▶ **Your objective**
Report every line from the following entries that contains the string "Sains".

Stored items:
____________________
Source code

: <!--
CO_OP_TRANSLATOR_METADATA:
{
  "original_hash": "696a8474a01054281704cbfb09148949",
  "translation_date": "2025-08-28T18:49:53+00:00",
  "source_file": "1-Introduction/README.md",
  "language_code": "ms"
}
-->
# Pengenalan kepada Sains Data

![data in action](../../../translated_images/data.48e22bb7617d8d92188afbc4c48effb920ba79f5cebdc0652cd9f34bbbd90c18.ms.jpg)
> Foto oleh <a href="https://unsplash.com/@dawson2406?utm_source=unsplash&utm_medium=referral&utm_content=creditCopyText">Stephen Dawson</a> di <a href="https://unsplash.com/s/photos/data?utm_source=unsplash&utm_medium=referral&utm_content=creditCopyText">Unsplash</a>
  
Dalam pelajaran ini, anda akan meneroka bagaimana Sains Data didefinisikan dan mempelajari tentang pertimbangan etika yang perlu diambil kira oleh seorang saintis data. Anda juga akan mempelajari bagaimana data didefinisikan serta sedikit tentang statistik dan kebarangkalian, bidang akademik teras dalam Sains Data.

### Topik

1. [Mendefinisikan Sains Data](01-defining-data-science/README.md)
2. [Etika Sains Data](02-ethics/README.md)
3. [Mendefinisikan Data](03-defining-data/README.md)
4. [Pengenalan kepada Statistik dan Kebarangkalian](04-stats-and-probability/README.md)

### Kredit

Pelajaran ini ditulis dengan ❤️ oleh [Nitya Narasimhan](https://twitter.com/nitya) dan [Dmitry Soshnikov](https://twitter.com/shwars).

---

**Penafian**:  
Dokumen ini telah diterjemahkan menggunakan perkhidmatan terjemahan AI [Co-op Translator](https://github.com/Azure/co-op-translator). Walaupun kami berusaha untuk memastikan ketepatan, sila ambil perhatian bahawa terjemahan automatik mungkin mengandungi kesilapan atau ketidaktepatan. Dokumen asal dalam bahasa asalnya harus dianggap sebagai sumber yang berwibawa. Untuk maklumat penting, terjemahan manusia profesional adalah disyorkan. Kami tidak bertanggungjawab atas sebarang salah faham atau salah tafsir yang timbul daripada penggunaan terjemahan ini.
____________________
▶ **Result**
# Pengenalan kepada Sains Data
Dalam pelajaran ini, anda akan meneroka bagaimana Sains Data didefinisikan dan mempelajari tentang pertimbangan etika yang perlu diambil kira oleh seorang saintis data. Anda juga akan mempelajari bagaimana data didefinisikan serta sedikit tentang statistik dan kebarangkalian, bidang akademik teras dalam Sains Data.
1. [Mendefinisikan Sains Data](01-defining-data-science/README.md)
2. [Etika Sains Data](02-ethics/README.md)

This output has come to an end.